# iGrill 2



## dwolfpak (Jun 16, 2014)

Has anyone tried this thermometer?  I would love to give it a try if anyone has.

http://store.idevicesinc.com/igrill...2&utm_content=300x250&utm_campaign=SMFigrill2













iGrill2.jpg



__ dwolfpak
__ Jun 16, 2014


----------



## hoity toit (Jun 16, 2014)

I have the 4 probe unit and used it for the first time over fathers day.., here are some pics., 2 probes in the meat, one on upper rack, one on lower rack, color coded probes, set the alarms and read it on your iphone., it worked for about a  50' or so range where i used it. I am glad i got it , I feel it is better than multiple Mavericks.. will see how it holds up. I checked the probes in boiling water to make sure they were all on target.m and they were. Has a magnetic mount too which is nice. I actually preordered it in feb but just got it in last week. Hope this helps ya fellah.. Enjoy..













IMG_2341[1].JPG



__ hoity toit
__ Jun 16, 2014


















IMG_2343[1].JPG



__ hoity toit
__ Jun 16, 2014


















IMG_2344[1].JPG



__ hoity toit
__ Jun 16, 2014


----------



## dirtsailor2003 (Jun 16, 2014)

50' yikes! My original iGrill has great range. At my Place I can get a good 200'-250'. I will  be interested to hear more about how it performs as you use it more. Battery life in the unit and phone or iPad while using etc.


----------



## dwolfpak (Jun 17, 2014)

Sounds good enough to try.  I have the ready check two probe right now, but it won't keep in sync with the wireless, so I'm looking for a new option.  I'll post some reviews when I get it.  I have a big smoke coming up in July for our church picnic.:sausage::grilling_smilie:


----------



## dirtsailor2003 (Aug 5, 2014)

Igrill just released the Android app!!!


----------



## lanshark42 (Aug 15, 2014)

I can't find these in stock anywhere>  Anyone seen them?


----------



## ranger rod (Aug 27, 2014)

It's my understanding that they had to rework their probes. You can sign up on their site to get email notification when available. Too pricey for me but check out the "Tappacue" it's WIFI instead of Bluetooth so you can check it from anywhere with your phone.


----------



## dirtsailor2003 (Aug 27, 2014)

Ranger Rod said:


> It's my understanding that they had to rework their probes. You can sign up on their site to get email notification when available. Too pricey for me but check out the "Tappacue" it's WIFI instead of Bluetooth so you can check it from anywhere with your phone.

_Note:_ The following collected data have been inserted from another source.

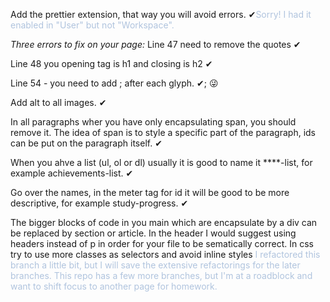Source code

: Add the prettier extension, that way you will avoid errors.
&#10004;<span style="color:lightsteelblue">Sorry! I had it enabled in "User" but not "Workspace".</span>

<i>Three errors to fix on your page:</i>
Line 47 need to remove the quotes
&#10004;

Line 48 you opening tag is h1 and closing is h2
&#10004;

Line 54 - you need to add ; after each glyph.
&#10004;; &#128540;

Add alt to all images.
&#10004;

In all paragraphs wher you have only encapsulating span, you should remove it. The idea of span is to style a specific part of the paragraph, ids can be put on the paragraph itself.
&#10004;

When you ahve a list (ul, ol or dl) usually it is good to name it \*\*\*\*-list, for example achievements-list.
&#10004;

Go over the names, in the meter tag for id it will be good to be more descriptive, for example study-progress.
&#10004;

The bigger blocks of code in you main which are encapsulate by a div can be replaced by section or article. In the header I would suggest using headers instead of p in order for your file to be sematically correct. In css try to use more classes as selectors and avoid inline styles
<span style="color:lightsteelblue">I refactored this branch a little bit, but I will save the extensive refactorings for the later branches. This repo has a few more branches, but I'm at a roadblock and want to shift focus to another page for homework.</span>

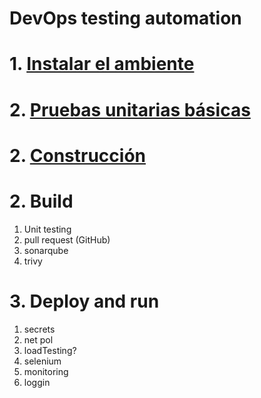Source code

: # DevOps testing automation <!-- omit in toc -->

# 1. [Instalar el ambiente](./01.%20Instalar%20Ambiente.md)
# 2. [Pruebas unitarias básicas](./02.%20Pruebas%20Unitarias.md)
# 2. [Construcción](./03.%20Construccion.md)


# 2. Build
1. Unit testing
2. pull request (GitHub)
3. sonarqube
4. trivy

# 3. Deploy and run
1. secrets
2. net pol
3. loadTesting?
4. selenium
5. monitoring
6. loggin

I wish that the tappacue didn't require windows to set up the wifi. We don't have any windows systems at home anymore. So that's one drawback. The other drawback that I see (for me) is that it requires a plug in power source. I do most of my smoking where I don't have easy access to a power outlet. Or like this upcoming weekend (camping)  there will be no power outlet at all or WIFI. I believe that you can attach a power brick to the Tappacue, but that's one more expense to add. And the needing WIFI all the time to run it is another drawback. Can't take it with you if there's no WIFI. Suppose one could use the phone as a hotspot,but then that costs money too, at least on my provider.

So for that Its a neat idea but still more limiting than the iGrill or Mav therms.


----------



## rob sicc (Aug 27, 2014)

Hoity Toit said:


> I have the 4 probe unit and used it for the first time over fathers day.., here are some pics., 2 probes in the meat, one on upper rack, one on lower rack, color coded probes, set the alarms and read it on your iphone., it worked for about a  50' or so range where i used it. I am glad i got it , I feel it is better than multiple Mavericks.. will see how it holds up. I checked the probes in boiling water to make sure they were all on target.m and they were. Has a magnetic mount too which is nice. I actually preordered it in feb but just got it in last week. Hope this helps ya fellah.. Enjoy..
> 
> 
> 
> ...


I've askede this same question about the cords on the Maverick ET-733.  How do you close the door on the cords without damaging them or creaking leaks?


----------



## hoity toit (Aug 28, 2014)

What I do is run the cords through the smoke stack exhaust. That way they are out of the way and don't interfere with the door. I leave my stack open all the time so it works for me.


----------



## rob sicc (Aug 28, 2014)

Hoity Toit said:


> What I do is run the cords through the smoke stack exhaust. That way they are out of the way and don't interfere with the door. I leave my stack open all the time so it works for me.


Thanks Hoity toit.  I think I need to order the 6 foot cords.


----------